Our Lifestyle Editor’s experience working as a temporary media staff at the CMA Fest in Nashville, Tennessee. 

Jolie Money | Lifestyle Editor 

College is all about exploring career opportunities and expanding professional networks, as a public relations minor at The University of Alabama, I jumped at the chance to try something new and applied for a position as a temporary media staff for the CMA Fest in Nashville, Tennessee.  

When I received an acceptance email, I was thrilled to head to Nashville for an amazing opportunity to not only observe professionals in my field, but it would also give me the chance to work in the music industry. 

The Country Music Association (CMA) Fest is the longest-running country music festival in the world with multiple stages around Nashville, including stages that are free to view performances at. Each night culminates with headliners at Nissan Stadium. The festival fundraises for the CMA Foundation which promotes music education across the United States. 

On Wednesday, June 8, I took an early road trip from my hometown of Headland, Alabama to Nashville. My first stop of the day was at the CMA headquarters for a quick COVID-19 test, and then I picked up my credentials at the Music City Center. (I feel professional just typing “credentials.”) 

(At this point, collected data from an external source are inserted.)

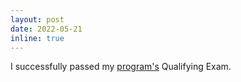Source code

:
 ```yaml
---
layout: post
date: 2022-05-21 
inline: true
---
```


I successfully passed my [
program's](https://ist.psu.edu/prospective/graduate/phd-informatics) Qualifying Exam.
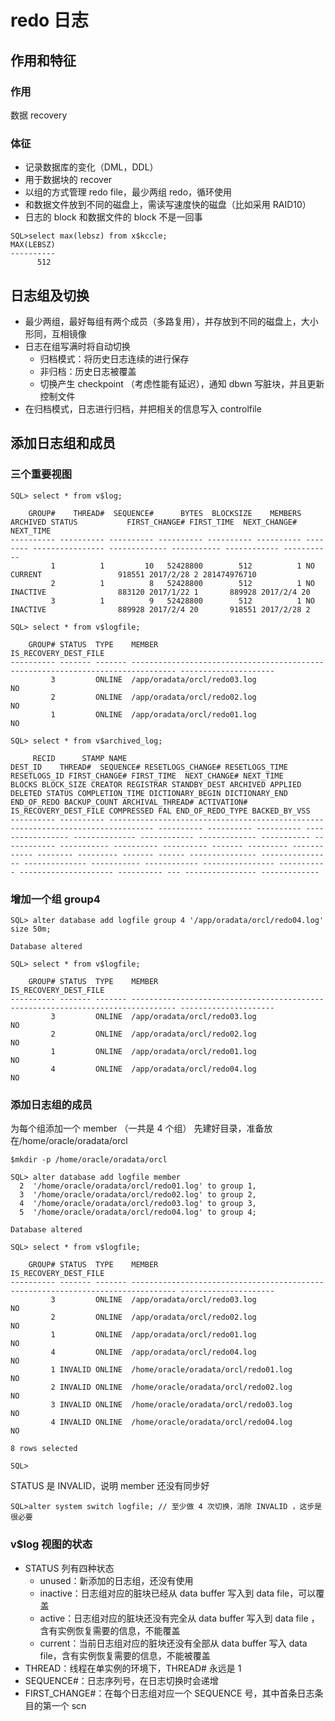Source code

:# redo 日志

## 作用和特征

### 作用

数据 recovery

### 体征

* 记录数据库的变化（DML，DDL）
* 用于数据块的 recover
* 以组的方式管理 redo file，最少两组 redo，循环使用
* 和数据文件放到不同的磁盘上，需读写速度快的磁盘（比如采用 RAID10）
* 日志的 block 和数据文件的 block 不是一回事

```
SQL>select max(lebsz) from x$kccle;
MAX(LEBSZ)
----------
      512
```


## 日志组及切换

* 最少两组，最好每组有两个成员（多路复用），并存放到不同的磁盘上，大小形同，互相镜像
* 日志在组写满时将自动切换
  * 归档模式：将历史日志连续的进行保存
  * 非归档：历史日志被覆盖
  * 切换产生 checkpoint （考虑性能有延迟），通知 dbwn 写脏块，并且更新控制文件
* 在归档模式，日志进行归档，并把相关的信息写入 controlfile


## 添加日志组和成员

### 三个重要视图

```
SQL> select * from v$log;

    GROUP#    THREAD#  SEQUENCE#      BYTES  BLOCKSIZE    MEMBERS ARCHIVED STATUS           FIRST_CHANGE# FIRST_TIME  NEXT_CHANGE# NEXT_TIME
---------- ---------- ---------- ---------- ---------- ---------- -------- ---------------- ------------- ----------- ------------ -----------
         1          1         10   52428800        512          1 NO       CURRENT                 918551 2017/2/28 2 281474976710
         2          1          8   52428800        512          1 NO       INACTIVE                883120 2017/1/22 1       889928 2017/2/4 20
         3          1          9   52428800        512          1 NO       INACTIVE                889928 2017/2/4 20       918551 2017/2/28 2

SQL> select * from v$logfile;

    GROUP# STATUS  TYPE    MEMBER                                                                           IS_RECOVERY_DEST_FILE
---------- ------- ------- -------------------------------------------------------------------------------- ---------------------
         3         ONLINE  /app/oradata/orcl/redo03.log                                                     NO
         2         ONLINE  /app/oradata/orcl/redo02.log                                                     NO
         1         ONLINE  /app/oradata/orcl/redo01.log                                                     NO

SQL> select * from v$archived_log;

     RECID      STAMP NAME                                                                                DEST_ID    THREAD#  SEQUENCE# RESETLOGS_CHANGE# RESETLOGS_TIME RESETLOGS_ID FIRST_CHANGE# FIRST_TIME  NEXT_CHANGE# NEXT_TIME       BLOCKS BLOCK_SIZE CREATOR REGISTRAR STANDBY_DEST ARCHIVED APPLIED   DELETED STATUS COMPLETION_TIME DICTIONARY_BEGIN DICTIONARY_END END_OF_REDO BACKUP_COUNT ARCHIVAL_THREAD# ACTIVATION# IS_RECOVERY_DEST_FILE COMPRESSED FAL END_OF_REDO_TYPE BACKED_BY_VSS
---------- ---------- -------------------------------------------------------------------------------- ---------- ---------- ---------- ----------------- -------------- ------------ ------------- ----------- ------------ ----------- ---------- ---------- ------- --------- ------------ -------- --------- ------- ------ --------------- ---------------- -------------- ----------- ------------ ---------------- ----------- --------------------- ---------- --- ---------------- -------------

```


### 增加一个组 group4

```
SQL> alter database add logfile group 4 '/app/oradata/orcl/redo04.log' size 50m;

Database altered

SQL> select * from v$logfile;

    GROUP# STATUS  TYPE    MEMBER                                                                           IS_RECOVERY_DEST_FILE
---------- ------- ------- -------------------------------------------------------------------------------- ---------------------
         3         ONLINE  /app/oradata/orcl/redo03.log                                                     NO
         2         ONLINE  /app/oradata/orcl/redo02.log                                                     NO
         1         ONLINE  /app/oradata/orcl/redo01.log                                                     NO
         4         ONLINE  /app/oradata/orcl/redo04.log                                                     NO
```

### 添加日志组的成员

为每个组添加一个 member （一共是 4 个组）
先建好目录，准备放在/home/oracle/oradata/orcl

```
$mkdir -p /home/oracle/oradata/orcl

SQL> alter database add logfile member
  2  '/home/oracle/oradata/orcl/redo01.log' to group 1,
  3  '/home/oracle/oradata/orcl/redo02.log' to group 2,
  4  '/home/oracle/oradata/orcl/redo03.log' to group 3,
  5  '/home/oracle/oradata/orcl/redo04.log' to group 4;

Database altered

SQL> select * from v$logfile;

    GROUP# STATUS  TYPE    MEMBER                                                                           IS_RECOVERY_DEST_FILE
---------- ------- ------- -------------------------------------------------------------------------------- ---------------------
         3         ONLINE  /app/oradata/orcl/redo03.log                                                     NO
         2         ONLINE  /app/oradata/orcl/redo02.log                                                     NO
         1         ONLINE  /app/oradata/orcl/redo01.log                                                     NO
         4         ONLINE  /app/oradata/orcl/redo04.log                                                     NO
         1 INVALID ONLINE  /home/oracle/oradata/orcl/redo01.log                                             NO
         2 INVALID ONLINE  /home/oracle/oradata/orcl/redo02.log                                             NO
         3 INVALID ONLINE  /home/oracle/oradata/orcl/redo03.log                                             NO
         4 INVALID ONLINE  /home/oracle/oradata/orcl/redo04.log                                             NO

8 rows selected

SQL>
```

STATUS 是 INVALID，说明 member 还没有同步好

```
SQL>alter system switch logfile; // 至少做 4 次切换，消除 INVALID ，这步是很必要
```

### v$log 视图的状态

* STATUS 列有四种状态
  * unused：新添加的日志组，还没有使用
  * inactive：日志组对应的脏块已经从 data buffer 写入到 data file，可以覆盖
  * active：日志组对应的脏块还没有完全从 data buffer 写入到 data file ，含有实例恢复需要的信息，不能覆盖
  * current：当前日志组对应的脏块还没有全部从 data buffer 写入 data file，含有实例恢复需要的信息，不能被覆盖
* THREAD：线程在单实例的环境下，THREAD# 永远是 1
* SEQUENCE#：日志序列号，在日志切换时会递增
* FIRST_CHANGE#：在每个日志组对应一个 SEQUENCE 号，其中首条日志条目的第一个 scn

With all of my duties for the day finished, I spent some time walking around the Country Music Hall of Fame and the Johnny Cash Museum to satisfy all of my touristy bucket list items before the week got too busy. 

Thursday kicked off my first day on the job, and to say I was excited would be an understatement. I ended up arriving at Nissan Stadium—the venue I was assigned toan hour and a half before my shift started. 

Every shift began with a wellness check, and Thursday night, the check was followed by a tour of the media area of the stadium and our position assignments. I was assigned to be a liaison for CMA’s in-house interviewer and the artists’ publicists. 

In-house media served as a replacement for a press conference. Instead of a crowd of media, artists were just interviewed by one person, and that footage would be sent to media outlets who were not attending the festival. I communicated with artists’ publicists as they arrived at interviews, ensured that in-house media was prepared before each interview, and kept interviews on schedule.  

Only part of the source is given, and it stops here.